Work to complete | Your task is to reproduce, verbatim and without pictures, the lines from the opening of the listing through the line containing "源顶点到其余各个定点的最短路径长度，以及到特定节点的路径。".

Start of Records shown

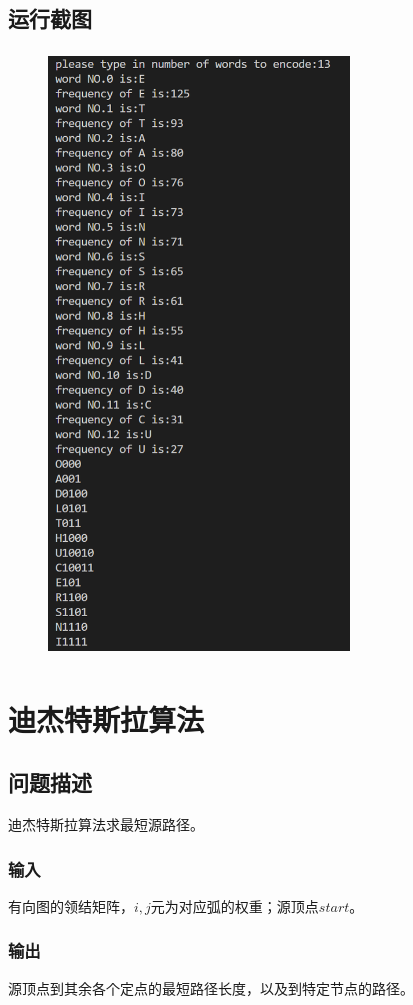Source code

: \documentclass{ctexart}[UTF8]
\begin{document}
    \subsection{运行截图}
    \begin{figure}[H]
        \centering
        \includegraphics[width=8cm,height=16cm]{resources/10_1.png}
    \end{figure}
    
    \section{迪杰特斯拉算法}
    \subsection{问题描述}
    迪杰特斯拉算法求最短源路径。
    \subsubsection{输入}
    有向图的领结矩阵，$i,j$元为对应弧的权重；源顶点$start$。
    \subsubsection{输出}
    源顶点到其余各个定点的最短路径长度，以及到特定节点的路径。
\end{document}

End of Records shown

The answer |
Source code

: \documentclass{ctexart}[UTF8]
\begin{document}
    \subsection{运行截图}
    \begin{figure}[H]
        \centering
        \includegraphics[width=8cm,height=16cm]{resources/10_1.png}
    \end{figure}
    
    \section{迪杰特斯拉算法}
    \subsection{问题描述}
    迪杰特斯拉算法求最短源路径。
    \subsubsection{输入}
    有向图的领结矩阵，$i,j$元为对应弧的权重；源顶点$start$。
    \subsubsection{输出}
    源顶点到其余各个定点的最短路径长度，以及到特定节点的路径。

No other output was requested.